Stored data entries

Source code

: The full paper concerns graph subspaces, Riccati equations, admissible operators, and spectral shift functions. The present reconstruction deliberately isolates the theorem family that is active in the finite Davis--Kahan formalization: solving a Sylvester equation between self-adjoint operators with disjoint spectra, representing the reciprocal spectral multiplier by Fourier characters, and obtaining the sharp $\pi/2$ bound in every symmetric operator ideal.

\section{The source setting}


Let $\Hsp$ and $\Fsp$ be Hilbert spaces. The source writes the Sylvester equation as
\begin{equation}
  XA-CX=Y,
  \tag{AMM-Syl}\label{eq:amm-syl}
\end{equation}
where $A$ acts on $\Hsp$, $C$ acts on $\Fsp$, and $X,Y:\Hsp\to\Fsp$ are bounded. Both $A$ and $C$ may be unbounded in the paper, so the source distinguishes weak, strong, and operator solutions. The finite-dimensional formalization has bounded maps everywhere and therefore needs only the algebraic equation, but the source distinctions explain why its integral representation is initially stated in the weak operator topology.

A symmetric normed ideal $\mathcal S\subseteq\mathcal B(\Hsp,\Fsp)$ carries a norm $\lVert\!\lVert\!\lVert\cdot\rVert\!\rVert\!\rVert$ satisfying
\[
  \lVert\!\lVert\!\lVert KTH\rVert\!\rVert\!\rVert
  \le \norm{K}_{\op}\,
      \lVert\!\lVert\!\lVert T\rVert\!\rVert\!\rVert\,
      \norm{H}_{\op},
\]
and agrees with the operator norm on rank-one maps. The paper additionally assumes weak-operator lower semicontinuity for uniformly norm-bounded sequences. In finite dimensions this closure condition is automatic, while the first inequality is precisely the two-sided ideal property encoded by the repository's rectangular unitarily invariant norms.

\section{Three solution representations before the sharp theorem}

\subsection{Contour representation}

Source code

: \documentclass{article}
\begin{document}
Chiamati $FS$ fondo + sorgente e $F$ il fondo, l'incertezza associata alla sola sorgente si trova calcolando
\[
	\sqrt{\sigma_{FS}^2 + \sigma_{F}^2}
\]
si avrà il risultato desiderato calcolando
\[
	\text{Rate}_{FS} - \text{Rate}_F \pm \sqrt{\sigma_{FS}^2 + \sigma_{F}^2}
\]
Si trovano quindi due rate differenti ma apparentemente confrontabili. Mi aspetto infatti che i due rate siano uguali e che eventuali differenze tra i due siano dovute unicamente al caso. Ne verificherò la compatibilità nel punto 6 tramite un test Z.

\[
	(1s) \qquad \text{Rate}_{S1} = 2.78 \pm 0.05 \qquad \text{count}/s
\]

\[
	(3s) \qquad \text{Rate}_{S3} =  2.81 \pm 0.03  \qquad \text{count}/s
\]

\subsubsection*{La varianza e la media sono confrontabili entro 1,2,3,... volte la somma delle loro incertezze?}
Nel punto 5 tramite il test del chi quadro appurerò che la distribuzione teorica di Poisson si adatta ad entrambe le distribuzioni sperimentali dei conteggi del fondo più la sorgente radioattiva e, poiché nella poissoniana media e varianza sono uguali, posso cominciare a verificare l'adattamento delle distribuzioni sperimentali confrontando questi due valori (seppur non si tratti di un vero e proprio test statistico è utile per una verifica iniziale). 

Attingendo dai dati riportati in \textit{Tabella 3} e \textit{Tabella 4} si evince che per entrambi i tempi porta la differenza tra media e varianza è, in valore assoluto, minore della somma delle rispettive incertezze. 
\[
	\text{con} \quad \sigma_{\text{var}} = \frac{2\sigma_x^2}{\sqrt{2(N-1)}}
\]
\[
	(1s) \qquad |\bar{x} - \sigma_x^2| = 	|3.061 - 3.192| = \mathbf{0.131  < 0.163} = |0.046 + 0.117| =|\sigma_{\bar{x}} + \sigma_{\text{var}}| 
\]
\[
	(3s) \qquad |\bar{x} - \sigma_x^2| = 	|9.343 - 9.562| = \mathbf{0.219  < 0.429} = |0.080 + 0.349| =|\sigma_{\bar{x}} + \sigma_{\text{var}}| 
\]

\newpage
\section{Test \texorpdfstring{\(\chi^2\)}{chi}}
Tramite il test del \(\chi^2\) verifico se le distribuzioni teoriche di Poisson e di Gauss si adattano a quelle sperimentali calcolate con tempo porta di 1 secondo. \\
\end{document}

* * *

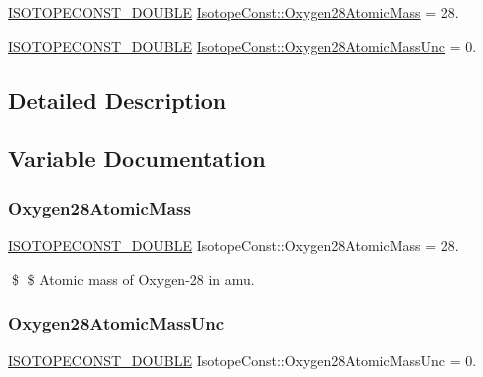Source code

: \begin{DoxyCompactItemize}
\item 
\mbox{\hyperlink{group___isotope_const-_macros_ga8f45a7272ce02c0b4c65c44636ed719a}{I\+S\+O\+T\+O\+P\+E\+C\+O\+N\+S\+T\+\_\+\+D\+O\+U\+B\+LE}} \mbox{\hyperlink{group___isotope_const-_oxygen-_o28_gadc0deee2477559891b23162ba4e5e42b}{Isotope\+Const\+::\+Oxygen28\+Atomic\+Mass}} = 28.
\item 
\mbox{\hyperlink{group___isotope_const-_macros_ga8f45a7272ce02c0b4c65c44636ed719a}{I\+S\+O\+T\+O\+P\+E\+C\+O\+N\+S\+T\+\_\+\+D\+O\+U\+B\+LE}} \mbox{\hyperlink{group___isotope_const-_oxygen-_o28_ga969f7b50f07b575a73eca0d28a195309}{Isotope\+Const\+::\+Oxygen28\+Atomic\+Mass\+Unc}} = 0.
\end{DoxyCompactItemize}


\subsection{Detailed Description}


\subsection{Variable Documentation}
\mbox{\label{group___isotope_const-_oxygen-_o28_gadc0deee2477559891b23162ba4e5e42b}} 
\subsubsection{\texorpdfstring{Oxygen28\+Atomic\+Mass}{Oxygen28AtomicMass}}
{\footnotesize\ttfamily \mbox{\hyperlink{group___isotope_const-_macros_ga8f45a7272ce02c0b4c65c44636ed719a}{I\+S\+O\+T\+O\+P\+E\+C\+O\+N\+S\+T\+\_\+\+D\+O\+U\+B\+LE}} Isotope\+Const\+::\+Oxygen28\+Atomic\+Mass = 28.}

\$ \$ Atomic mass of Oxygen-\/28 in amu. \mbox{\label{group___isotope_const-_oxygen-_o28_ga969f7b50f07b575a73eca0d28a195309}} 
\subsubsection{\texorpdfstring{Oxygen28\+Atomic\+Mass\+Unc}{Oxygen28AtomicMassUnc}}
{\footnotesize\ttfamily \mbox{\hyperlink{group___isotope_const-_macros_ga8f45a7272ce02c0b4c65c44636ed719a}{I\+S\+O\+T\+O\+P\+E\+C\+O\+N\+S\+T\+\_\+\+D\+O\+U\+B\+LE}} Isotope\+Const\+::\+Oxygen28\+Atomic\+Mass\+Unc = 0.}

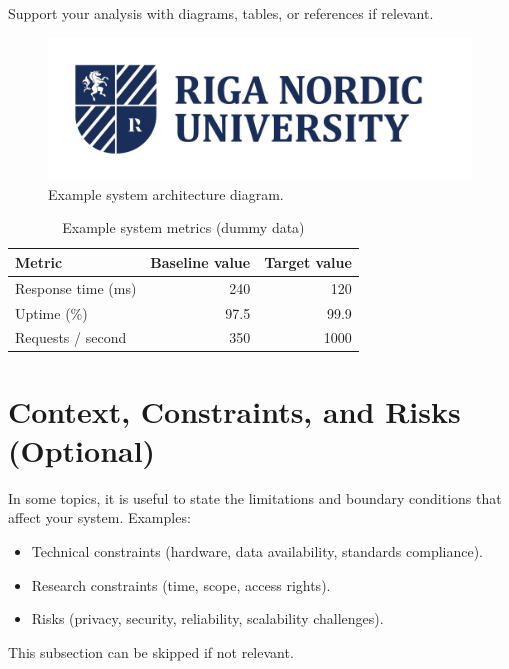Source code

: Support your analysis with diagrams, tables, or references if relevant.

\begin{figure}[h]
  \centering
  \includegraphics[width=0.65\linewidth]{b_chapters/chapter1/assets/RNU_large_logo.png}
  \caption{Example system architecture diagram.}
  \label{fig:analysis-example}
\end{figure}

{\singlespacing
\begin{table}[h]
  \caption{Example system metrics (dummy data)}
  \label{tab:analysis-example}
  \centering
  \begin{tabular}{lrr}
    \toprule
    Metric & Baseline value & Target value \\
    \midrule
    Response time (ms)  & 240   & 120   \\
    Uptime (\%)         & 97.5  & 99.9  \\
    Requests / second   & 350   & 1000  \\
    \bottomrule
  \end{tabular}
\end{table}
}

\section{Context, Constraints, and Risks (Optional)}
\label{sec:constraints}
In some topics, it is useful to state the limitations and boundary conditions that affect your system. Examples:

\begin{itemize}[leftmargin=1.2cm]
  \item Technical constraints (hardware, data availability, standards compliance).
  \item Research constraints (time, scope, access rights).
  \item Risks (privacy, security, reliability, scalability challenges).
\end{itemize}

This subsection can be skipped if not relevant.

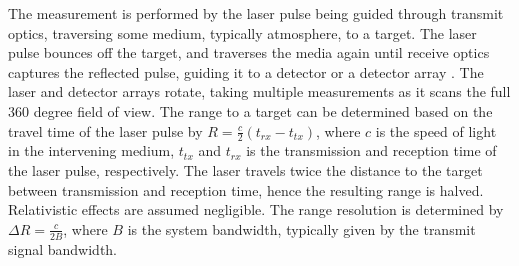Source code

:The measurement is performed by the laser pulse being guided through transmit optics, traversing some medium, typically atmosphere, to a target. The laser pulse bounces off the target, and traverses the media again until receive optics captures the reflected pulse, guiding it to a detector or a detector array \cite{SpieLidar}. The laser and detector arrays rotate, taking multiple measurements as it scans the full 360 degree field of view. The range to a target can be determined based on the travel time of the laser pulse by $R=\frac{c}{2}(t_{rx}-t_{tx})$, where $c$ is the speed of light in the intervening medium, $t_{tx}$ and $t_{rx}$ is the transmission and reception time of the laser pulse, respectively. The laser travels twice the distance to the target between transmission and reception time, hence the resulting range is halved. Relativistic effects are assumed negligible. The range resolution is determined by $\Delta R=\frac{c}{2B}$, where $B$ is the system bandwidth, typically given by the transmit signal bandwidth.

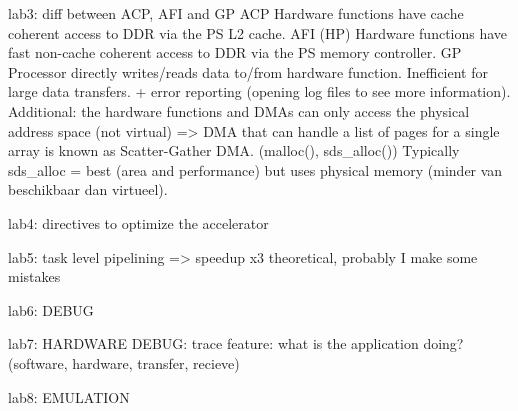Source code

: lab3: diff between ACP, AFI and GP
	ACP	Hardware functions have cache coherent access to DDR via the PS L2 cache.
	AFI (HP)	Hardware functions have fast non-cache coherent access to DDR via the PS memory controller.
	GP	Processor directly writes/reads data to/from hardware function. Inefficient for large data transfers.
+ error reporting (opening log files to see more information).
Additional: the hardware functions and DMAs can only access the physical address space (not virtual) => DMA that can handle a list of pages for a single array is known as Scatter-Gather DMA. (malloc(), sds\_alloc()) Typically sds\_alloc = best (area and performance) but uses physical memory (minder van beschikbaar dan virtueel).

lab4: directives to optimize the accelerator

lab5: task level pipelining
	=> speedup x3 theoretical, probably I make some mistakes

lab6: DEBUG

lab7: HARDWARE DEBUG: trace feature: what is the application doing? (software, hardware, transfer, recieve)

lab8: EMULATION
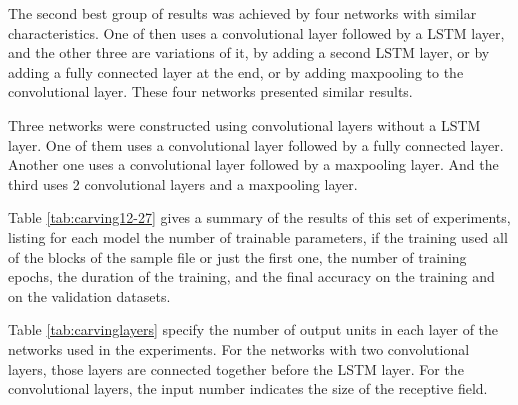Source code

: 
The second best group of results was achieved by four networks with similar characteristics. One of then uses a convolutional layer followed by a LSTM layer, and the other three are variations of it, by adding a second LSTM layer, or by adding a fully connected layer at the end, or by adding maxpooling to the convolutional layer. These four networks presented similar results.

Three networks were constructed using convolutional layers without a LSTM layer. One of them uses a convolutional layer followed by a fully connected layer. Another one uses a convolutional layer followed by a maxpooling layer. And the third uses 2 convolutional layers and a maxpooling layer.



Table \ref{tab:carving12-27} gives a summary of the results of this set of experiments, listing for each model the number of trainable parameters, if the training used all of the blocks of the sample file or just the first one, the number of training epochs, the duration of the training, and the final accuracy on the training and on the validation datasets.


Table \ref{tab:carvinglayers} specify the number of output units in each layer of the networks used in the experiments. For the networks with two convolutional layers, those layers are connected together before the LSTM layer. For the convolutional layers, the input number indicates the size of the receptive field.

---

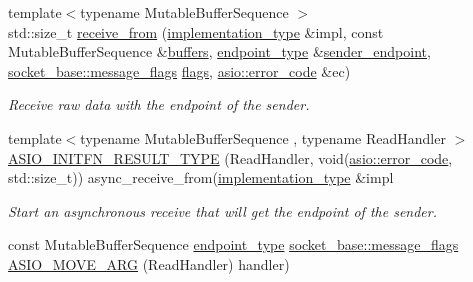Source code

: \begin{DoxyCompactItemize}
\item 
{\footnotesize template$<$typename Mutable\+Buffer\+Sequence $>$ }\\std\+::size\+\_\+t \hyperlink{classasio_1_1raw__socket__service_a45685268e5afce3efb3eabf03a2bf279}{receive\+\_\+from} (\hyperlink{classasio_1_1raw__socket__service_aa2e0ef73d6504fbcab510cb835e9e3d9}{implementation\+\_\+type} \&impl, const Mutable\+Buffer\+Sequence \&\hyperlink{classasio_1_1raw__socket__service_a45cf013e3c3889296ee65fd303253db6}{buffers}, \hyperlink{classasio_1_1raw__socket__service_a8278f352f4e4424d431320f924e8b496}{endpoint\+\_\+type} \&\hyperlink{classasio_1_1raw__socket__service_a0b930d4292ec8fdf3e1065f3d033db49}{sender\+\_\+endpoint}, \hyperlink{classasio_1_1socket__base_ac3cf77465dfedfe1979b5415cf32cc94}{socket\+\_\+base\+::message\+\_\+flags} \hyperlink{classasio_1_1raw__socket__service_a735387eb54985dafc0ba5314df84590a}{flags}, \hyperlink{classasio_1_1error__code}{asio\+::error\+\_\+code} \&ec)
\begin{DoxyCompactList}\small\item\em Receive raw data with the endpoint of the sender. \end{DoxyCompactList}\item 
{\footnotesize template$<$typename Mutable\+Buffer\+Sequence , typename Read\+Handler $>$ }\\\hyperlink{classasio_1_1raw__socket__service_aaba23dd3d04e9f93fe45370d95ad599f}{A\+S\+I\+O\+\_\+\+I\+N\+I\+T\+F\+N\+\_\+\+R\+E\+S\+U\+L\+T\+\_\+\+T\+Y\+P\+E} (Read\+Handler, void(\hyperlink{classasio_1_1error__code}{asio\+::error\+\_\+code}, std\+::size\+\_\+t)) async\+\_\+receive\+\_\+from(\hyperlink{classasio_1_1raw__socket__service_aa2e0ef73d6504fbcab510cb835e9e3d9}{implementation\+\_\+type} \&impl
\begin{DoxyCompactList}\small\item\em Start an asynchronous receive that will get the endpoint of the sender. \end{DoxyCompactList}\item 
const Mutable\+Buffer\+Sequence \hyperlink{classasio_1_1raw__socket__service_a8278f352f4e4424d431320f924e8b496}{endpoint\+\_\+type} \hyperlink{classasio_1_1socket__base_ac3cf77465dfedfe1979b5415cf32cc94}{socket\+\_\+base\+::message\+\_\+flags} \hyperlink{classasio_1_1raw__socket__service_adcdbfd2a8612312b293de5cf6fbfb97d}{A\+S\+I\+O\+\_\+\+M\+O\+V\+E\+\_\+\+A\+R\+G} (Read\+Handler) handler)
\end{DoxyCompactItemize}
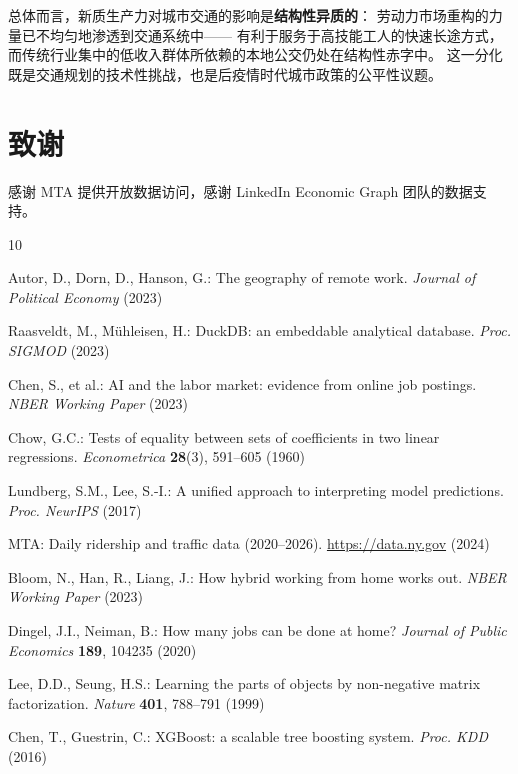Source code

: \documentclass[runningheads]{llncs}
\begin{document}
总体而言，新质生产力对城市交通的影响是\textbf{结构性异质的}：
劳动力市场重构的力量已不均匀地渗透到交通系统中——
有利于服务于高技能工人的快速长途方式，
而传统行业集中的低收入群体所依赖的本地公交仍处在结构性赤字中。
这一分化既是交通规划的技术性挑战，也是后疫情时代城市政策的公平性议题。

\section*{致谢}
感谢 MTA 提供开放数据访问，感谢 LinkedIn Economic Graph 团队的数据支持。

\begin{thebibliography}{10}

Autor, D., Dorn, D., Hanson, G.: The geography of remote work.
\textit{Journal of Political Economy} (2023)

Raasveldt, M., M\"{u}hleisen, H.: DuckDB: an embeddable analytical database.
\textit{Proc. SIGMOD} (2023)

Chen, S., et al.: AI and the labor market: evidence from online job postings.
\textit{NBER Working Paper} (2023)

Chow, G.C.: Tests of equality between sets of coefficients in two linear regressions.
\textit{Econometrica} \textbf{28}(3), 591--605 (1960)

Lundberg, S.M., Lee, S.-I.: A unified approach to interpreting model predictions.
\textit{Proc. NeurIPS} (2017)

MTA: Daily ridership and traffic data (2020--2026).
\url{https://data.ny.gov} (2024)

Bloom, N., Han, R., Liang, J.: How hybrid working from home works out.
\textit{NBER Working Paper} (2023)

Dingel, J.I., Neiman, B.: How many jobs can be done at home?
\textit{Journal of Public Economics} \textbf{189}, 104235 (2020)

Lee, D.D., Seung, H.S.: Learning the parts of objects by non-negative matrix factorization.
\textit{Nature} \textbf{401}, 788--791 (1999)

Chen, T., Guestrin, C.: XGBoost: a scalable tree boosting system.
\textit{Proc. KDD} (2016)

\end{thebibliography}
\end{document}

WHAT YOU NEED TO DO:
Find "Sylvester" in the preceding records. Copy each line that holds it.

EXPECTED OUTPUT:
: The full paper concerns graph subspaces, Riccati equations, admissible operators, and spectral shift functions. The present reconstruction deliberately isolates the theorem family that is active in the finite Davis--Kahan formalization: solving a Sylvester equation between self-adjoint operators with disjoint spectra, representing the reciprocal spectral multiplier by Fourier characters, and obtaining the sharp $\pi/2$ bound in every symmetric operator ideal.
Let $\Hsp$ and $\Fsp$ be Hilbert spaces. The source writes the Sylvester equation as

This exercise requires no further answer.